How to efficiently implement closures in LLVM IR?

2020-05-22 04:40发布

问题:

I started adding closures (lambdas) to my language that uses LLVM as the backend. I have implemented them for simple cases where they can be always inlined i.e. code for the closure definition itself doesn't need to be generated, as it is inlined where used.

But how to generate the code for a closure in case the closure isn't always inlined (for example, it is passed to another function that isn't inlined). Preferably, the call sites shouldn't care whether they are passed regular functions or closures and would call them as normal functions.

I could generate a function with a synthetic name, but it would have to take the referencing environment as an extra argument and that function couldn't just be passed to another function that doesn't know about the needed extra argument.
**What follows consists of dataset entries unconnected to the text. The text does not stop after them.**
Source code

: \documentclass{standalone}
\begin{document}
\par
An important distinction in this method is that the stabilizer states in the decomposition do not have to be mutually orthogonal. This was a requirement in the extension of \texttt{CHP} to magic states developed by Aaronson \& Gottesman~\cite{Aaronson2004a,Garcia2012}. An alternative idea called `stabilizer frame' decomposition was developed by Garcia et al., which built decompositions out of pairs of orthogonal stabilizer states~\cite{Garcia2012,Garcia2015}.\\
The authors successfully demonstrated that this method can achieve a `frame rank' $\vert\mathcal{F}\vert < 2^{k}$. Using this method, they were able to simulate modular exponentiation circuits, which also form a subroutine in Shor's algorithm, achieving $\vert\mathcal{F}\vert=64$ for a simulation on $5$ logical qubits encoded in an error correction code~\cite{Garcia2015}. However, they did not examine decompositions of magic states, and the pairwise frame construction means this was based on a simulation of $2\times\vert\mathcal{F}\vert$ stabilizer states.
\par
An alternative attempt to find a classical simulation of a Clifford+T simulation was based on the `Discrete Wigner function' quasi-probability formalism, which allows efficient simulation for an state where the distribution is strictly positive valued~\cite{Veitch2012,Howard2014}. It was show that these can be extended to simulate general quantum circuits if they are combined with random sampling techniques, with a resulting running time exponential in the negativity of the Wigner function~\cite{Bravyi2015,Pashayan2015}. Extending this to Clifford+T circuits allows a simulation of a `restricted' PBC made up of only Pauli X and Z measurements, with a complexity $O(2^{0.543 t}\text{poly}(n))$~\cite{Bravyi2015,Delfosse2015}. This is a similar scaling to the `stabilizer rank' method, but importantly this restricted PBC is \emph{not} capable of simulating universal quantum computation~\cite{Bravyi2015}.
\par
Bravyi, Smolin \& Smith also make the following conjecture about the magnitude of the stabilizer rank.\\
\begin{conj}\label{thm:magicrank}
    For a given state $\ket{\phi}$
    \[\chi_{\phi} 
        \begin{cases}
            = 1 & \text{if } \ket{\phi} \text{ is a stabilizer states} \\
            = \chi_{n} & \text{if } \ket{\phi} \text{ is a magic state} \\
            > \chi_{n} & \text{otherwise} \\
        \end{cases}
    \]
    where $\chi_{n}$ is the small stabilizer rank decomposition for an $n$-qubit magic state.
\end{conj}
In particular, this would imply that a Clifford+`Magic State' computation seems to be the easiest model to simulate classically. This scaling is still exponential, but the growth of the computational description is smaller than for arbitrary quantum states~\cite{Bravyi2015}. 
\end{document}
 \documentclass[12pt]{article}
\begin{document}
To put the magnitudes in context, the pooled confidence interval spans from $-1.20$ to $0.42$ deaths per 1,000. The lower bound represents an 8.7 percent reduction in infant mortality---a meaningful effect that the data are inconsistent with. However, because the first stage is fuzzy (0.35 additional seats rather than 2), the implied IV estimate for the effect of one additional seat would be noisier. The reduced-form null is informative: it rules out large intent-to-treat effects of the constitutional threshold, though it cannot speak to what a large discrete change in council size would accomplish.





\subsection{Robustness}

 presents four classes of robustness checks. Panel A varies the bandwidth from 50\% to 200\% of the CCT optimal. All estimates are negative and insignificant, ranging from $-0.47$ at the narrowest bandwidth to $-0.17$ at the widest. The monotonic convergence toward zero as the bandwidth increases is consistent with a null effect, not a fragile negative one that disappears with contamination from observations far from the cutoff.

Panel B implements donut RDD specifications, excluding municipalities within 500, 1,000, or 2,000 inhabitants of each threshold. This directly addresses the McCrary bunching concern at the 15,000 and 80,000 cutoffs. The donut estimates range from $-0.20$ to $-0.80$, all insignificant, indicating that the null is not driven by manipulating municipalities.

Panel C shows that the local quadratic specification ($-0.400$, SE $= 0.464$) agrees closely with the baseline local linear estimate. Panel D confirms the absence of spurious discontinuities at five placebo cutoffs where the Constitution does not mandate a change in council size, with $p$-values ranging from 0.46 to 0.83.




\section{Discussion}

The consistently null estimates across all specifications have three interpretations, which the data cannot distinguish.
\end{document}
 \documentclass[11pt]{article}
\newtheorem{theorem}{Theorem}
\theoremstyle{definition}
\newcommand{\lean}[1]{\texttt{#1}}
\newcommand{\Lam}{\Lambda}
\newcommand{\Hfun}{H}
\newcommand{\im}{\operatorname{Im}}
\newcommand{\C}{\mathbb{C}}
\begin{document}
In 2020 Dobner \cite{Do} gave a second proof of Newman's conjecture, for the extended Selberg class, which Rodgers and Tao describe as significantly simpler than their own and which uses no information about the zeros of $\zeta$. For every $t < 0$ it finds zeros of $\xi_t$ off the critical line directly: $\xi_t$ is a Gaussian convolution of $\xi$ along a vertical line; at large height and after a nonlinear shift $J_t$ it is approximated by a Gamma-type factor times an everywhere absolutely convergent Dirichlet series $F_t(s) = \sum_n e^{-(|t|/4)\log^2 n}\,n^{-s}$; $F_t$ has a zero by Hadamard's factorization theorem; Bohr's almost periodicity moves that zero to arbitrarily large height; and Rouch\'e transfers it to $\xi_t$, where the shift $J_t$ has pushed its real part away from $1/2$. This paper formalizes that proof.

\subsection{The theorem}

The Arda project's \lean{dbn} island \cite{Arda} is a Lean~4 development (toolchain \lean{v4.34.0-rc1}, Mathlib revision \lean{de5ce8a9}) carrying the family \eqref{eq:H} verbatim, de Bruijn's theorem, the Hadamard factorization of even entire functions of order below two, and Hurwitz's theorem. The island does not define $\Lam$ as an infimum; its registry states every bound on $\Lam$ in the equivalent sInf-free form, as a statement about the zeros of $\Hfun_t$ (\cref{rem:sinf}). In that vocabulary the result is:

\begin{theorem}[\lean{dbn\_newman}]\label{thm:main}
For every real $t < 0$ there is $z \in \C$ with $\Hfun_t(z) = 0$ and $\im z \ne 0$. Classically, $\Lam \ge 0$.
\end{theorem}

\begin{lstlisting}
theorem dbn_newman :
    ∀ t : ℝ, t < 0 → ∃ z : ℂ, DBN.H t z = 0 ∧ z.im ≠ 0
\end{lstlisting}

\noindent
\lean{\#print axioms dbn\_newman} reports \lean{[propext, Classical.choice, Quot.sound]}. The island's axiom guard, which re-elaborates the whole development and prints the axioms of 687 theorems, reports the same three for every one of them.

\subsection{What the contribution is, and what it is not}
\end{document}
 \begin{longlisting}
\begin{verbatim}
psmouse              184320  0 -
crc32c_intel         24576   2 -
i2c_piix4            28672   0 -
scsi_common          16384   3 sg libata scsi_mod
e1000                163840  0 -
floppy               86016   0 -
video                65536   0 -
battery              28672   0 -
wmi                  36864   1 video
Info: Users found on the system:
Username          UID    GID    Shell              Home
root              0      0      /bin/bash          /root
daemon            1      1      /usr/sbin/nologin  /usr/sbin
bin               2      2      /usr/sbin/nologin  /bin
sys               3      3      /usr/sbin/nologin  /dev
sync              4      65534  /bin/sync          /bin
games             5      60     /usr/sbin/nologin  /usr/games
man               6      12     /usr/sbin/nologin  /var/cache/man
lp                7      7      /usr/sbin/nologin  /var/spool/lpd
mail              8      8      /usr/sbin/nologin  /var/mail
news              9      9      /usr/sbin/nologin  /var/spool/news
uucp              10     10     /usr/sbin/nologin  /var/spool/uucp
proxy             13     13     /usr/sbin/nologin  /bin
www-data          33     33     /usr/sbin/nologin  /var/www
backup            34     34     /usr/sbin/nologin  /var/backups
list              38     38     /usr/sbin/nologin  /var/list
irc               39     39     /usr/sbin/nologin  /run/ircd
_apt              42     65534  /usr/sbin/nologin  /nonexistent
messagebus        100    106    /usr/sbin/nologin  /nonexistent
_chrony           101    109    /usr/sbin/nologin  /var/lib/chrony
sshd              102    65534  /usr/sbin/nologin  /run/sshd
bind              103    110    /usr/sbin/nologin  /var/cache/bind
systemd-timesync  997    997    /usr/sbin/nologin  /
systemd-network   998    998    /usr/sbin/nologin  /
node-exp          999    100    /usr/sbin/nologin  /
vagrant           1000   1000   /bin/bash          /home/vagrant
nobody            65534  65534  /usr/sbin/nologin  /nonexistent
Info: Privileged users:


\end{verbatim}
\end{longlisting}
I have thought of one possible solution using LLVM's trampoline intrinsics, which "excise" a single parameter from a function, returning a pointer to a trampoline function that takes one less parameter. In this case, if the function generated for the closure took the referencing environment as the first parameter, I could excise it and get back a function that takes exactly as many parameters as the closure actually declares. Does this sound doable? Efficient? Are there any better solutions?

Code example:

def applyFunctionTo(value: Int, f: (Int) -> Int) = f(value)

def main() = {
  val m := 4;
  val n := 5;
  val lambda := { (x: Int) => x + m + n };
  applyFunctionTo(3, lambda)
}

Now, lets imagine that this wouldn't get inlined to def main() = 3 + 4 + 5, and that applyFunctionTo would possibly be compiled separately, and we can't change the call site there. With trampolining, I imagine the generated code would be something like this (expressed in pseudocode, * means pointer):

def main$lambda$1(env: {m: Int, n: Int}*, x: Int) = x + env.m + env.n
def main() = {
  m = 4
  n = 5
  env* = allocate-space-for {Int, Int}
  env = {m, n}
  tramp* = create-trampoline-for(main$lambda$1*, env*)
  return applyFunctionTo(3, tramp*)
  // release memory for env and trampoline if the lambda didn't escape
}

Does this seem right?

回答1:

Sounds doable and efficient.

The alternative way, that does not need trampolines, is to define closure type as a pair of function pointer and pointer to environment ie stack pointer. In C calling convention the extra arguments are ignored so if you provide environment as last argument you can even use (function_ptr, null) as callback for regular function.



回答2:

A dumb idea would be that for each closure you generate a thread local structure to hold the required data (could be just a pointer to a local structure, or several pointers).

The creator of the closure is the responsible for setting the TLS variables and "saving" the state they had (to allow recursive call).

The user then calls the function normally, it's executed and use the environemnt.

After the call, the creator of the closure "restores" the original values into the TLS variables.